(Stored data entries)
________

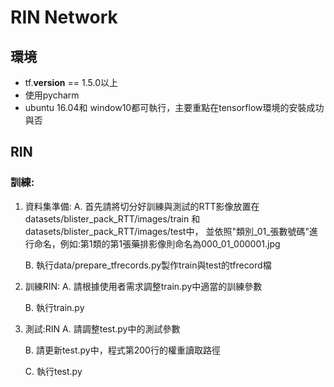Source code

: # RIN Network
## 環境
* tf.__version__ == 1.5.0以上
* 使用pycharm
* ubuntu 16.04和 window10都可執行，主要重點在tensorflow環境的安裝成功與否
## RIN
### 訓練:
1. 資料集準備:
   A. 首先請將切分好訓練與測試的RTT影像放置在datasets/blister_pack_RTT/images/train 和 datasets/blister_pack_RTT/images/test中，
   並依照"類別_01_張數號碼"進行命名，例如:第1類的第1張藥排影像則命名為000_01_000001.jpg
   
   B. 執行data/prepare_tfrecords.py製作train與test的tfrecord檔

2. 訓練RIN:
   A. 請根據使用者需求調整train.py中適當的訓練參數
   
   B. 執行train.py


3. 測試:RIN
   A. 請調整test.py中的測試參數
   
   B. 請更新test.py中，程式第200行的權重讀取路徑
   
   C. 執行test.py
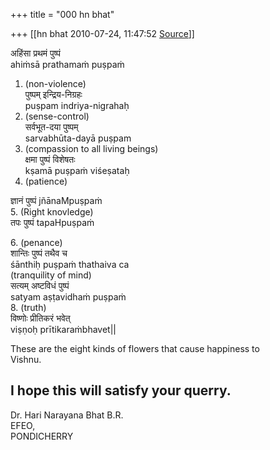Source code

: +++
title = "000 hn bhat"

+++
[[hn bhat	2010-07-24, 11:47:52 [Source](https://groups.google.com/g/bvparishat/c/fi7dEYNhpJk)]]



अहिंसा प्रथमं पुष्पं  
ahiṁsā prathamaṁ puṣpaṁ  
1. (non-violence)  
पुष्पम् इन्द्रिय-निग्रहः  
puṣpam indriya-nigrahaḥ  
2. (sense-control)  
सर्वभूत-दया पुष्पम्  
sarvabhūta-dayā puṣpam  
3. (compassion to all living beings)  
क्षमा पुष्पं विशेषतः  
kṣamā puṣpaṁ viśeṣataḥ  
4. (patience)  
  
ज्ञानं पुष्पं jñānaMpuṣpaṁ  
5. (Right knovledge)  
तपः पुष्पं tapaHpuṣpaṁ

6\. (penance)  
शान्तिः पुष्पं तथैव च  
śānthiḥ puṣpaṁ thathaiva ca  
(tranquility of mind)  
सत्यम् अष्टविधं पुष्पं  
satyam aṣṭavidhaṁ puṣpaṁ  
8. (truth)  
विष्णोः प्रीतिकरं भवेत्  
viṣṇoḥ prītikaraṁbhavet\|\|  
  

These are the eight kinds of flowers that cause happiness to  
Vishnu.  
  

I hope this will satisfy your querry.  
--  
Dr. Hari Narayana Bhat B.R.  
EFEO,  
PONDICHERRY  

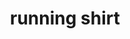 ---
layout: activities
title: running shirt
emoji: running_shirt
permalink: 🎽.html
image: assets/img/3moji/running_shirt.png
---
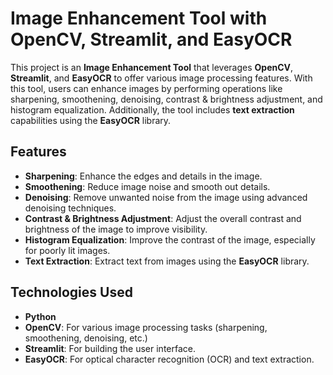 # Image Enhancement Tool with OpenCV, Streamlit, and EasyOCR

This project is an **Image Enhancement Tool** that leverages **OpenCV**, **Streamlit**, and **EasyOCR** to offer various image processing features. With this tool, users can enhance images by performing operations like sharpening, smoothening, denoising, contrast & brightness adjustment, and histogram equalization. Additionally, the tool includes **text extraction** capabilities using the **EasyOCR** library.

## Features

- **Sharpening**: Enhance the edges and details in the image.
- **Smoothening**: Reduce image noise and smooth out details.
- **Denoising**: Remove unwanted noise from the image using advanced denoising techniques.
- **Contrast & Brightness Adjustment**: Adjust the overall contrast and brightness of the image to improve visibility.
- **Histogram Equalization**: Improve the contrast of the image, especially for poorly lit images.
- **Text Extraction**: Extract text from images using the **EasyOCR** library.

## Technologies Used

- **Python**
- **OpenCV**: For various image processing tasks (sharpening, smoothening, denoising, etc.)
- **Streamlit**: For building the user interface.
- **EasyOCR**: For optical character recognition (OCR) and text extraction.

________

Task goal →
The lines holding the word "images" are the answer. Pull them out of the records and copy them.

Answer →
   A. 首先請將切分好訓練與測試的RTT影像放置在datasets/blister_pack_RTT/images/train 和 datasets/blister_pack_RTT/images/test中，
This project is an **Image Enhancement Tool** that leverages **OpenCV**, **Streamlit**, and **EasyOCR** to offer various image processing features. With this tool, users can enhance images by performing operations like sharpening, smoothening, denoising, contrast & brightness adjustment, and histogram equalization. Additionally, the tool includes **text extraction** capabilities using the **EasyOCR** library.
- **Histogram Equalization**: Improve the contrast of the image, especially for poorly lit images.
- **Text Extraction**: Extract text from images using the **EasyOCR** library.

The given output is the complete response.